• **Data records**:
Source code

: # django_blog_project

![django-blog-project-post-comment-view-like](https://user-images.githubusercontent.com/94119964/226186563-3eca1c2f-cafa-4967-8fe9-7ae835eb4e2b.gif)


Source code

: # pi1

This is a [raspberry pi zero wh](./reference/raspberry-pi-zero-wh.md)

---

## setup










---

• **Assigned task**: Go through the material and set every line down again exactly.

• **Exercise answer**:
Source code

: # django_blog_project

![django-blog-project-post-comment-view-like](https://user-images.githubusercontent.com/94119964/226186563-3eca1c2f-cafa-4967-8fe9-7ae835eb4e2b.gif)


Source code

: # pi1

This is a [raspberry pi zero wh](./reference/raspberry-pi-zero-wh.md)

---

## setup










---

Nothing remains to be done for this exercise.